To Berkshire's Benefit
Since Mr. Buffett entered the power business in the 1990s, he's consistently purchased great assets for rock-bottom prices. PacifiCorp, for example, was reeling in 2005, allowing MidAmerican to add 1.8 million homes in six states to what was to then an all-Midwest utility. The ultimate hardball move was the purchase of Williams Companies' (WMB) pipelines a couple of years earlier, part of a $1 billion rescue loan (at 30 percent interest).
The bottom line is Berkshire didn't get where it is today by being a charity organization. And when MidAmerican's CEO Greg Abel strikes, he's not going to be paying top dollar for any target.
As my graph below shows, utility sector merger volume is well below what it was in the late 1990s, as well as during the last decade prior to the 2008 crash. In fact, activity has also tapered off the past couple of years, as regulatory hurdles have ruined economics despite rock-bottom interest rates.
Despite that, Berkshire is certain to keep making deals. The $5.6 billion takeover of NV will extend MidAmerican Energy's reach to approximately 8.4 million electric and gas customers in 11 Rocky Mountain and Midwestern states, and it will be then be the U.S.' largest utility owner with $66 billion in assets. The deal also provides numerous opportunities to expand investment in renewable energy, as well as a ready market for that power in Nevada.

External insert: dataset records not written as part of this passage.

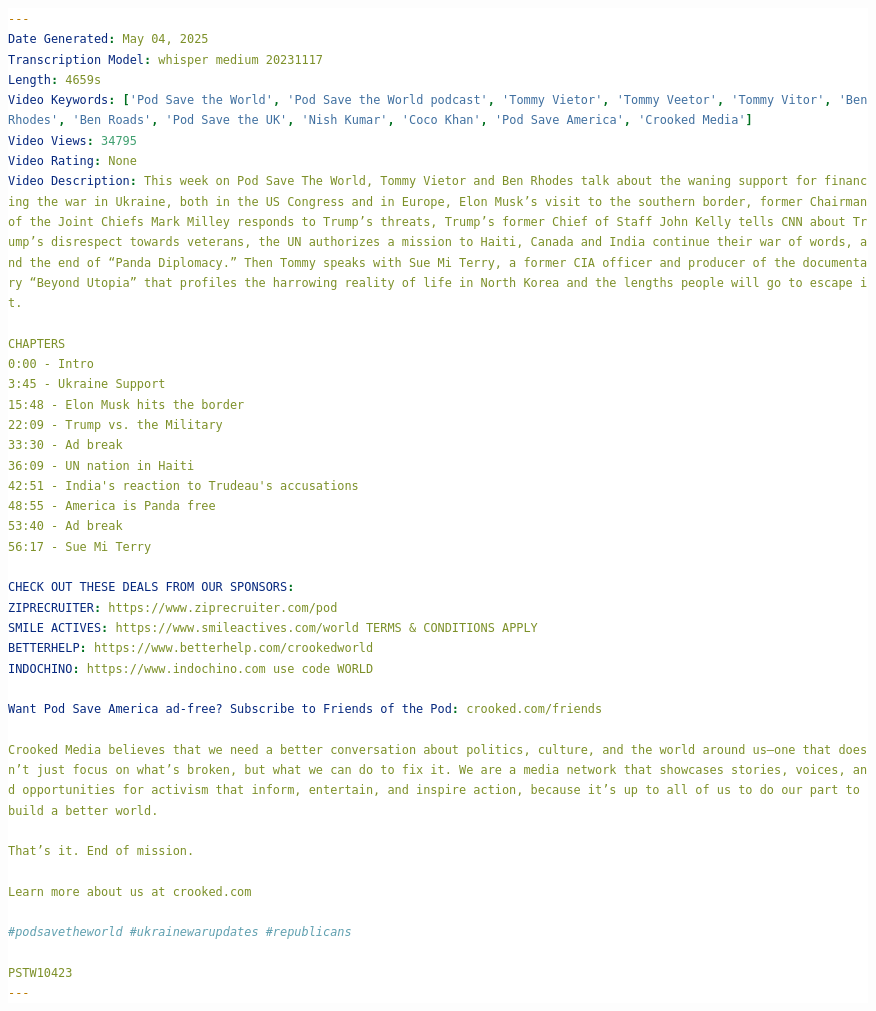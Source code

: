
 ```yaml
---
Date Generated: May 04, 2025
Transcription Model: whisper medium 20231117
Length: 4659s
Video Keywords: ['Pod Save the World', 'Pod Save the World podcast', 'Tommy Vietor', 'Tommy Veetor', 'Tommy Vitor', 'Ben Rhodes', 'Ben Roads', 'Pod Save the UK', 'Nish Kumar', 'Coco Khan', 'Pod Save America', 'Crooked Media']
Video Views: 34795
Video Rating: None
Video Description: This week on Pod Save The World, Tommy Vietor and Ben Rhodes talk about the waning support for financing the war in Ukraine, both in the US Congress and in Europe, Elon Musk’s visit to the southern border, former Chairman of the Joint Chiefs Mark Milley responds to Trump’s threats, Trump’s former Chief of Staff John Kelly tells CNN about Trump’s disrespect towards veterans, the UN authorizes a mission to Haiti, Canada and India continue their war of words, and the end of “Panda Diplomacy.” Then Tommy speaks with Sue Mi Terry, a former CIA officer and producer of the documentary “Beyond Utopia” that profiles the harrowing reality of life in North Korea and the lengths people will go to escape it.

CHAPTERS
0:00 - Intro 
3:45 - Ukraine Support 
15:48 - Elon Musk hits the border
22:09 - Trump vs. the Military 
33:30 - Ad break 
36:09 - UN nation in Haiti 
42:51 - India's reaction to Trudeau's accusations 
48:55 - America is Panda free
53:40 - Ad break 
56:17 - Sue Mi Terry

CHECK OUT THESE DEALS FROM OUR SPONSORS:
ZIPRECRUITER: https://www.ziprecruiter.com/pod
SMILE ACTIVES: https://www.smileactives.com/world TERMS & CONDITIONS APPLY
BETTERHELP: https://www.betterhelp.com/crookedworld
INDOCHINO: https://www.indochino.com use code WORLD

Want Pod Save America ad-free? Subscribe to Friends of the Pod: crooked.com/friends

Crooked Media believes that we need a better conversation about politics, culture, and the world around us—one that doesn’t just focus on what’s broken, but what we can do to fix it. We are a media network that showcases stories, voices, and opportunities for activism that inform, entertain, and inspire action, because it’s up to all of us to do our part to build a better world.

That’s it. End of mission.

Learn more about us at crooked.com

#podsavetheworld #ukrainewarupdates #republicans 

PSTW10423
---
```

Electric power is just one of several profit centers for Berkshire, insurance being the largest. But with a market capitalization now approaching $300 billion and $230 billion in current assets -- including $47 billion in cash -- the company could easily inhale any of the companies in my second table "Bite Sized for Berkshire".
That's not to say any of these companies will wind up being taken over in the next 12 months. And my policy is never to buy a stock I wouldn't want to hold if no deal occurred.
As for NV Energy, I've been a fan since its comeback from disaster began in 2003. With the Dow Jones Utility Average off about 10 percent from its late April high, there's no doubt MidAmerican picked a very good time to strike. Less clear is why NV Energy chose this week to accept an offer so far below its late 1990s trading range, when it had been steadily clawing its way back there for more than a decade.
Speculation on motives is better suited for spy novels than stock analysis. It is interesting, however, that NV Energy's generally low level of insider ownership rose 26 percent over the past six months.
Institutions will be pivotal if resistance to Berkshire's bid does emerge. NV's shares were 93.7 percent held by funds and other big pools of money at last count, with JPMorgan (JPM) and Blackrock (BLK) the largest owners.
If none of the big boys mounts a campaign in coming weeks, the best course will be to sell NV shares as close to the takeout price of $23.75 as possible. Doing the math, NV's current share price is just half a percentage point below the offer. Coupled with three more quarterly dividend payments of 19 cents a share between now and the close of the deal, that adds up to a total return of less than 3 percent to hold on for nine months.
Until institutions' intentions do become clear, however, it makes sense to keep holding on. The best case would be Berkshire comes in with a higher offer, which would make a tidy profit grow larger still, with an additional 5 to 10 percent a reasonable expectation.
Even if Berkshire were to walk away or the deal fail for regulatory reasons, however, it would still make sense to hold though through what would likely be a 15 to 20 percent near-term share price retreat. That's because NV Energy continues to gain strength as an independent business, and would swiftly resume its now decade-long uptrend.
For disclosure purposes, I've owned shares for Berkshire for many years. I currently own no NV Energy shares.